» **WHAT YOU HAVE TO DO**
Run through the records and show each line that includes the string "index".

» **EXCERPTED DATA**
::::::::::

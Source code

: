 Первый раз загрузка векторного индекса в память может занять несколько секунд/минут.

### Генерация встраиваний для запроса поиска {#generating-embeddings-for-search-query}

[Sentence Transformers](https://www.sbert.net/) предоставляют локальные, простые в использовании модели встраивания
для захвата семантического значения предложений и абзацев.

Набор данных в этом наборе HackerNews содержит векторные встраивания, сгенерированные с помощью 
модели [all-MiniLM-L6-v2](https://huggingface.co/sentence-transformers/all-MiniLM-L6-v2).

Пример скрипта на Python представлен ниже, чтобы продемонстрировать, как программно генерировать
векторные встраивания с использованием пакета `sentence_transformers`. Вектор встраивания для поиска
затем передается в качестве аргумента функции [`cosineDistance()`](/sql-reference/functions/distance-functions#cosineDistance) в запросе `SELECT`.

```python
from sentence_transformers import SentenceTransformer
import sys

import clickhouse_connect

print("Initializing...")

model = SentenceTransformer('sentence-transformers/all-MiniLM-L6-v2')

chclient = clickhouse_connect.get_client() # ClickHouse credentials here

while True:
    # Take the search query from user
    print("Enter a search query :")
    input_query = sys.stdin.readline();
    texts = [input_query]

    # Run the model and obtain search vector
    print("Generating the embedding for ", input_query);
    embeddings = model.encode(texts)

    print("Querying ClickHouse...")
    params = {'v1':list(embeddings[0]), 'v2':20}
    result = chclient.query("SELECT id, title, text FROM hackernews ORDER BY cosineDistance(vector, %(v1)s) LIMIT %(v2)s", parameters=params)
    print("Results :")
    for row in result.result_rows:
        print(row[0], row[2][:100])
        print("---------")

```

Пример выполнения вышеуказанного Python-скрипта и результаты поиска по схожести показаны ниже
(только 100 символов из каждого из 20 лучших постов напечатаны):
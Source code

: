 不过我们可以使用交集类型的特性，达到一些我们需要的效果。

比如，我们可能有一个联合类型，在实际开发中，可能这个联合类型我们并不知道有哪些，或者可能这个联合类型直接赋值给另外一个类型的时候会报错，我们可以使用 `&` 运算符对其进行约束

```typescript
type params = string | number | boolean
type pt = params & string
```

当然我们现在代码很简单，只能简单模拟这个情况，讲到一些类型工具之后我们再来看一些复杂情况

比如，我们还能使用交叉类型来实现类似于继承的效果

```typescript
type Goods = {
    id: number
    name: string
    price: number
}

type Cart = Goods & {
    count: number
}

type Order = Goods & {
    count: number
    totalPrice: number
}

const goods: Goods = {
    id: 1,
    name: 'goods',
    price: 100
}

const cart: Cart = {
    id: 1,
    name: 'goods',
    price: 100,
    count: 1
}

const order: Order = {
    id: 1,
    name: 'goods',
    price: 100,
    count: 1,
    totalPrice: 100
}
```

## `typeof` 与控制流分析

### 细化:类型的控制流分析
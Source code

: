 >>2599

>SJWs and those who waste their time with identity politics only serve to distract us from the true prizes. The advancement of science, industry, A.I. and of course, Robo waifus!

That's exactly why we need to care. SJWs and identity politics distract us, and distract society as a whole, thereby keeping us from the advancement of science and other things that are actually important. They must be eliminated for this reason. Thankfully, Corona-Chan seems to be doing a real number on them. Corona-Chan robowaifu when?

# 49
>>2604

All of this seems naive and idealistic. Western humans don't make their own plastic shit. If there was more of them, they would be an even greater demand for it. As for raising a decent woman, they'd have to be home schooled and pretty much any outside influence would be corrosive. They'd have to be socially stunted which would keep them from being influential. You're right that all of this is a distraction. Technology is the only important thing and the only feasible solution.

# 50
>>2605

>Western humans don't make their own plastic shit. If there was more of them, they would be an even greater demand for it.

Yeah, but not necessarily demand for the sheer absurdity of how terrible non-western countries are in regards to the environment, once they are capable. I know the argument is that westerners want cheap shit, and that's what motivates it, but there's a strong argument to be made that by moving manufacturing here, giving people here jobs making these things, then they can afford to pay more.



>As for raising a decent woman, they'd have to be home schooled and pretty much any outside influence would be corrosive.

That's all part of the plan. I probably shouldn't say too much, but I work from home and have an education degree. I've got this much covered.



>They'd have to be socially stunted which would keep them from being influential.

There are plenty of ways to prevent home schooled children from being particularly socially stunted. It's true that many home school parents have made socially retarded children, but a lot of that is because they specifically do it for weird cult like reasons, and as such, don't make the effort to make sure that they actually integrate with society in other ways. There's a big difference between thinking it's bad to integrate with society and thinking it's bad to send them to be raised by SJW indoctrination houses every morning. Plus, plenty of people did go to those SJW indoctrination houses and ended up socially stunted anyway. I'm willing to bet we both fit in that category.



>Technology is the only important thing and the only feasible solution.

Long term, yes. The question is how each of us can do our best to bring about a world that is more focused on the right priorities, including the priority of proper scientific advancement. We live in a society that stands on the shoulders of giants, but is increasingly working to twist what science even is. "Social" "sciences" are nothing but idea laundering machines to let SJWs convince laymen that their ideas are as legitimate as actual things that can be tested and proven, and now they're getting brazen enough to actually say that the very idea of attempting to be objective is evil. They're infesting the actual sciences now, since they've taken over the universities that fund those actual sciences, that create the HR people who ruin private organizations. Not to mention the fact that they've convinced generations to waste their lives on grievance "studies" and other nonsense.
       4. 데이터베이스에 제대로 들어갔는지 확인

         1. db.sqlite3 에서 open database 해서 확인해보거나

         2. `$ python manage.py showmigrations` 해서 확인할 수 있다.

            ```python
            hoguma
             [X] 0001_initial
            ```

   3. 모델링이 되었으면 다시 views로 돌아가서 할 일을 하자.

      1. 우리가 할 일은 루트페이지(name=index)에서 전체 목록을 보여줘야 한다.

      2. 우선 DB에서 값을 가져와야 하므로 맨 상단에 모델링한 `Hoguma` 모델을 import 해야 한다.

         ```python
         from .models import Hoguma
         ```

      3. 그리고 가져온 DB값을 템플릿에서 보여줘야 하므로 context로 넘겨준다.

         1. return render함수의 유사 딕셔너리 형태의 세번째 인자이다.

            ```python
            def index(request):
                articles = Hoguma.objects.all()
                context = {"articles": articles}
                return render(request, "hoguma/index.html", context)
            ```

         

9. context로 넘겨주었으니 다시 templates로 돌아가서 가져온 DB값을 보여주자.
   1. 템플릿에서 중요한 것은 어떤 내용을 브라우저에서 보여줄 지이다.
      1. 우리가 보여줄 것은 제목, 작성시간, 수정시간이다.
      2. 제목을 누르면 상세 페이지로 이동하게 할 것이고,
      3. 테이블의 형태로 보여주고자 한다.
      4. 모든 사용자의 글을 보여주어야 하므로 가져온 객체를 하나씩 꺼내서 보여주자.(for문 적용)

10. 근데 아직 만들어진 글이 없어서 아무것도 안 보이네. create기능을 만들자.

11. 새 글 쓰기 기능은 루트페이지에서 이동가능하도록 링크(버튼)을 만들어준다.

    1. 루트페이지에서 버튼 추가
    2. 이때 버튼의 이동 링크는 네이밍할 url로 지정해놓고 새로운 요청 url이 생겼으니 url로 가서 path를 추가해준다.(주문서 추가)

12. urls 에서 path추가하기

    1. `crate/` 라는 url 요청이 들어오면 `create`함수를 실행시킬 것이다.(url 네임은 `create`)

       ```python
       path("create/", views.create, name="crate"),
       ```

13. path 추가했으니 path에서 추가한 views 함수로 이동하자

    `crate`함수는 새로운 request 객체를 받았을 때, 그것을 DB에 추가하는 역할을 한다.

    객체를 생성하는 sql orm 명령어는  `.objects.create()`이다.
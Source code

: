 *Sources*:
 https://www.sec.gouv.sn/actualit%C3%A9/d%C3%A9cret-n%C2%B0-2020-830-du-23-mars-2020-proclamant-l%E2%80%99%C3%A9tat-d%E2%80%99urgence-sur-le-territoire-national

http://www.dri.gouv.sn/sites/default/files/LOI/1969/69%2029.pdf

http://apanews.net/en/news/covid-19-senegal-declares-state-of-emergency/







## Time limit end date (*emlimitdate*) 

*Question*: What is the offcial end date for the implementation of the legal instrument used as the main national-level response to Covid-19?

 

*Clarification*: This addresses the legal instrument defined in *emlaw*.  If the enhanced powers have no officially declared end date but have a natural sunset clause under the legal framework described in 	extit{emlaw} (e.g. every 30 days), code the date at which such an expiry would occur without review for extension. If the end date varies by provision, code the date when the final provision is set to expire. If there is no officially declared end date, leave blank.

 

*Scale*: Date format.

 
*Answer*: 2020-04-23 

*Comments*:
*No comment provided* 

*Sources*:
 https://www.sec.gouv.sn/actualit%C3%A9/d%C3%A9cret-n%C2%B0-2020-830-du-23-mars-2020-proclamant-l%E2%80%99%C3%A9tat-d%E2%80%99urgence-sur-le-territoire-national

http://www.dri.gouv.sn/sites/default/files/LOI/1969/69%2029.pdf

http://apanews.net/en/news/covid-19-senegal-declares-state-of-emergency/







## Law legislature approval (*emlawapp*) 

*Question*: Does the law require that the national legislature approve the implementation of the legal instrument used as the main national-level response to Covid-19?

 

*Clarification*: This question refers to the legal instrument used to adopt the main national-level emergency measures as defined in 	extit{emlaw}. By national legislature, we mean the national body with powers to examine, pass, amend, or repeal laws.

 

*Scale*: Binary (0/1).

::::::::::

» **ANSWER TO THE PROBLEM**
      1. 우리가 할 일은 루트페이지(name=index)에서 전체 목록을 보여줘야 한다.
            def index(request):
                return render(request, "hoguma/index.html", context)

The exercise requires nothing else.